Скрипнула калитка, унялась капель, из оврага потянуло зимой. В последний раз щелкнул уголек в еще жаркой, но уже сереющей золе. Бабушка Ноя хмурила лоб, силясь вспомнить лицо дочери, спину сына, улыбку отца, руки мужа, но все тонуло, тонуло в медленно накатывающей тошнотворной пелене. Чудилось: еще чуть-чуть – и вспыхнут привычные образы, согреется душа, но мысль о теплом и родном все время ускользала, – только ухватишь ее, и вот она бьет тебя чешуйчатым хвостом, смеется гнилыми зубами, и не теплая она вовсе, а стылая и склизкая, как червяки под вековым камнем. И только камни вставали перед нею – камни из мерзлых пустынь. Болела сломанная нога, плакала дочь, молча закрывал дверь комнаты сын, дрожали стекла, падали бомбы, а в голове все росло и росло осознание какой-то непонятой, проклятой ошибки.
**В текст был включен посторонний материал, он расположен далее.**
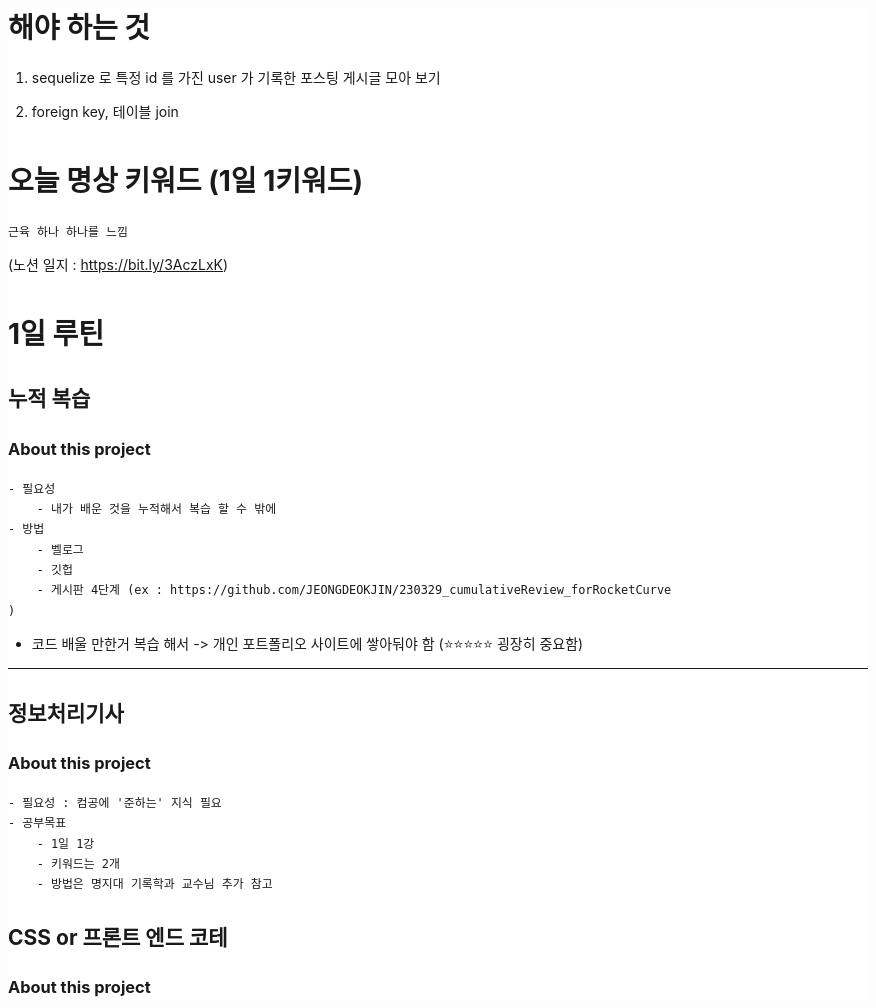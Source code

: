 


# 해야 하는 것 
1) sequelize 로 특정 id 를 가진 user 가 기록한 포스팅 게시글 모아 보기 

2) foreign key, 테이블 join


# 오늘 명상 키워드 (1일 1키워드)
```
근육 하나 하나를 느낌
```
(노션 일지 : https://bit.ly/3AczLxK)



# 1일 루틴 
## 누적 복습 
### About this project 
```
- 필요성 
	- 내가 배운 것을 누적해서 복습 할 수 밖에
- 방법 
	- 벨로그 
	- 깃헙
	- 게시판 4단계 (ex : https://github.com/JEONGDEOKJIN/230329_cumulativeReview_forRocketCurve
)
```


- 코드 배울 만한거 복습 해서 -> 개인 포트폴리오 사이트에 쌓아둬야 함 (⭐⭐⭐⭐⭐  굉장히 중요함)

--- 

## 정보처리기사 

### About this project 
```
- 필요성 : 컴공에 '준하는' 지식 필요 
- 공부목표 
	- 1일 1강 
	- 키워드는 2개 
	- 방법은 명지대 기록학과 교수님 추가 참고
```



## CSS or 프론트 엔드 코테
### About this project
Было страшно и холодно у потухшего костра – одной, чувствуя близкую ночь. Бабушка Ноя попыталась встать, но ноги вдруг стали пудовыми, не сдвинуть. Все, что ей оставалось, – сидеть и слушать: как крадется ветер по крыше дома, как скрипит ветка на сосне за дорогой, как ухает филин далеко внизу, у болота, там, где покосившиеся больные березы упираются в схваченный поздним мартовским морозцем земляной вал железной дороги. А еще смотреть, тревожно, подслеповато моргая в темноту.
Есть в ней что-то такое, в этой темной ночи. Что-то ждет ее, бабушку Ною, ждет. То, что не увидеть, и о чем не рассказать.